What this task involves —
Return every line from the records below in which the word "looking" is found.

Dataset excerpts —
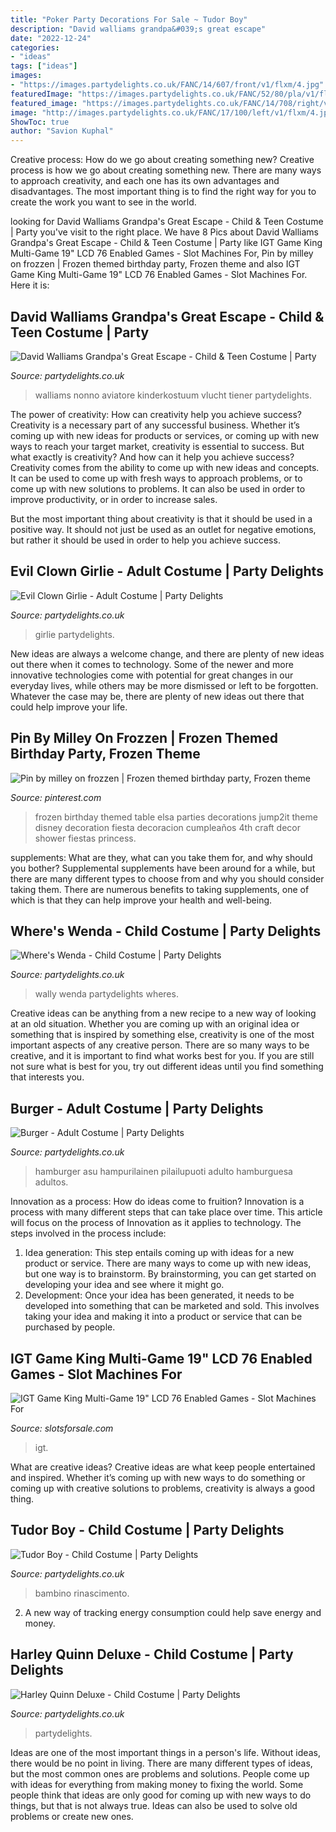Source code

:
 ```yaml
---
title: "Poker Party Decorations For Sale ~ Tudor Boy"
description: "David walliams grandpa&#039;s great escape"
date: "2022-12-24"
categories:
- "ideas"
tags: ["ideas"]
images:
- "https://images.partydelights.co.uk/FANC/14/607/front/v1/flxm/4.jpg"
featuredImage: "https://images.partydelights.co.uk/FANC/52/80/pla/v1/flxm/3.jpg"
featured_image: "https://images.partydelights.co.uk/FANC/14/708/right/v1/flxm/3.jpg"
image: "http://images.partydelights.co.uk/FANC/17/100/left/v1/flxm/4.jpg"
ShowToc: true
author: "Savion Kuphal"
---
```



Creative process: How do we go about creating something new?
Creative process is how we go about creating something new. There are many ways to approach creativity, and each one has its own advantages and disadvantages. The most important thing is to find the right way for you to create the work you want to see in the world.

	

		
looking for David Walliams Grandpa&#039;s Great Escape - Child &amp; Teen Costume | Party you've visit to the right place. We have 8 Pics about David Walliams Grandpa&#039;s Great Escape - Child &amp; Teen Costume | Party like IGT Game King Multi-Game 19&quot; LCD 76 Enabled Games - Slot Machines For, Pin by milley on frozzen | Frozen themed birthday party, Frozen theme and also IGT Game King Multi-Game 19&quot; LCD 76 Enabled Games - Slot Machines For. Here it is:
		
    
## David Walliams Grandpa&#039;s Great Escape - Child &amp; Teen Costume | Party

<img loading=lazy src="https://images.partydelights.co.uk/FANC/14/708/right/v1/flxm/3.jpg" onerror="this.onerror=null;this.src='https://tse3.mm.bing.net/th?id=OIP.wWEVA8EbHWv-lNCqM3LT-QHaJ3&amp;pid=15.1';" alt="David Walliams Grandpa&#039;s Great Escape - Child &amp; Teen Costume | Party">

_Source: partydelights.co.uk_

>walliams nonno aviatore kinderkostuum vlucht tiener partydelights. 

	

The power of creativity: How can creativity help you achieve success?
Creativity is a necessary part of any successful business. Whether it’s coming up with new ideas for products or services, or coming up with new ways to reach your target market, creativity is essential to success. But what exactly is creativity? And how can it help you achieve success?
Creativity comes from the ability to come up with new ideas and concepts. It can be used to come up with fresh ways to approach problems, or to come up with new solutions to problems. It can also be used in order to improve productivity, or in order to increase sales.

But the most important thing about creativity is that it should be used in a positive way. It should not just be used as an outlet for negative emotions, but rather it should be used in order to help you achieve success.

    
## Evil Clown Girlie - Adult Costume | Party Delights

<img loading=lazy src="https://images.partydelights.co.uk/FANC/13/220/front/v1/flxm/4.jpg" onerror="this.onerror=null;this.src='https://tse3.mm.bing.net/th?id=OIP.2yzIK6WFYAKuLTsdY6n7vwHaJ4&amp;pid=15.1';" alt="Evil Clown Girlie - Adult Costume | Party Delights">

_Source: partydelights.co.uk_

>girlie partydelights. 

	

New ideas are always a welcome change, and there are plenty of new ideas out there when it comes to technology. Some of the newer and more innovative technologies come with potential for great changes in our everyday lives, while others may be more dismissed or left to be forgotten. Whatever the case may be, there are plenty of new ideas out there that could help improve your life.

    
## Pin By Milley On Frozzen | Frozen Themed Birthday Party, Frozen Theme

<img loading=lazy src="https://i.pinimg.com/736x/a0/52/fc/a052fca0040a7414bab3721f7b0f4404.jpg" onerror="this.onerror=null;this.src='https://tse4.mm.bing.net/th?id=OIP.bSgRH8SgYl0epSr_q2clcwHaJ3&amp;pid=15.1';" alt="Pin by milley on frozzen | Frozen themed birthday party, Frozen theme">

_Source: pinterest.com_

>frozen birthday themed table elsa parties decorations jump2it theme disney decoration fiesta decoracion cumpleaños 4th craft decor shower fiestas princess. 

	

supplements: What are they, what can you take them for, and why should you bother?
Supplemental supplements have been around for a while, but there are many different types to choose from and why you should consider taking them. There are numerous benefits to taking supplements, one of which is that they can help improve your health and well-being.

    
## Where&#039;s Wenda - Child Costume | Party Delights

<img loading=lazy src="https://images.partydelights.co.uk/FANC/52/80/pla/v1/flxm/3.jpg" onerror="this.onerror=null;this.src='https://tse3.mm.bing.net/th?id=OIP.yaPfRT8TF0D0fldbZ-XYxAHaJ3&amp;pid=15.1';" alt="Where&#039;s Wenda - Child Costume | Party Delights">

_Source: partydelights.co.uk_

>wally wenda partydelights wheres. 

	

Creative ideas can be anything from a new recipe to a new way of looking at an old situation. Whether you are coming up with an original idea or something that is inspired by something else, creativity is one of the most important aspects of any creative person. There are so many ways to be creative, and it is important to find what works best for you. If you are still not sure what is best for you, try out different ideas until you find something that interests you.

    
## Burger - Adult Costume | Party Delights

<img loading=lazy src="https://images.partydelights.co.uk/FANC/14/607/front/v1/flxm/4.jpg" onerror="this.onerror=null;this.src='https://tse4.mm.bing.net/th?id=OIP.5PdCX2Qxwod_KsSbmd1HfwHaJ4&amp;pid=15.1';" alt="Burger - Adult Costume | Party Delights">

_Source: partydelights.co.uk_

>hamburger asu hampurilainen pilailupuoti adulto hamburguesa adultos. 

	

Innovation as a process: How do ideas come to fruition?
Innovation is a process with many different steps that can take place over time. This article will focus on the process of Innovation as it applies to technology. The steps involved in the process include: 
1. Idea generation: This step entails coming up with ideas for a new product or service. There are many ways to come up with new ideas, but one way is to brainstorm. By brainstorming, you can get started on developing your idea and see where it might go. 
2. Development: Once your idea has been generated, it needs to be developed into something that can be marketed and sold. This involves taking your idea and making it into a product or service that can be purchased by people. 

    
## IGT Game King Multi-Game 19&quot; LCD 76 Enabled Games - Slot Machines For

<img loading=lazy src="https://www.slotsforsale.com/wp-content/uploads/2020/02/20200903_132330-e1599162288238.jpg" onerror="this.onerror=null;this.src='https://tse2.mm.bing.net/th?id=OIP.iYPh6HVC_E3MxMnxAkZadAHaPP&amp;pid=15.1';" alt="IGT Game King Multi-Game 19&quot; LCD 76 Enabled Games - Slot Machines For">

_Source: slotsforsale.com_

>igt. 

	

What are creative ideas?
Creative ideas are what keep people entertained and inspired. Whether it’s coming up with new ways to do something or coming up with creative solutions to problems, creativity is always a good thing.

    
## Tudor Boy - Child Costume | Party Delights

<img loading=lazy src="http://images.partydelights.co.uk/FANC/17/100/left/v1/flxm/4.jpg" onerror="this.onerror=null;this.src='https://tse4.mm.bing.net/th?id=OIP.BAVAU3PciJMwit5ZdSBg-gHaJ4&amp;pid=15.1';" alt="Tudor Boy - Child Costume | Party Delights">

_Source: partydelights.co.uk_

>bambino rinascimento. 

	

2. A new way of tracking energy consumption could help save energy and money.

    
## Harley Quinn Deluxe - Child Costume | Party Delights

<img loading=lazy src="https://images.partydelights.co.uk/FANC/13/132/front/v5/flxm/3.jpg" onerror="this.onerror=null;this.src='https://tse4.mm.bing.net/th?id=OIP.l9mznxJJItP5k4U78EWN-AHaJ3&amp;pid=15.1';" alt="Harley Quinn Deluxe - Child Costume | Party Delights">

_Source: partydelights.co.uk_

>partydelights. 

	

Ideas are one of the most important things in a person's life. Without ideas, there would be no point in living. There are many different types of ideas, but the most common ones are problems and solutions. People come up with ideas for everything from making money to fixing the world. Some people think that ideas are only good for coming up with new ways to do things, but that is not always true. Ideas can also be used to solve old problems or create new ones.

Final answer —
looking for David Walliams Grandpa&#039;s Great Escape - Child &amp; Teen Costume | Party you've visit to the right place. We have 8 Pics about David Walliams Grandpa&#039;s Great Escape - Child &amp; Teen Costume | Party like IGT Game King Multi-Game 19&quot; LCD 76 Enabled Games - Slot Machines For, Pin by milley on frozzen | Frozen themed birthday party, Frozen theme and also IGT Game King Multi-Game 19&quot; LCD 76 Enabled Games - Slot Machines For. Here it is:
Creative ideas can be anything from a new recipe to a new way of looking at an old situation. Whether you are coming up with an original idea or something that is inspired by something else, creativity is one of the most important aspects of any creative person. There are so many ways to be creative, and it is important to find what works best for you. If you are still not sure what is best for you, try out different ideas until you find something that interests you.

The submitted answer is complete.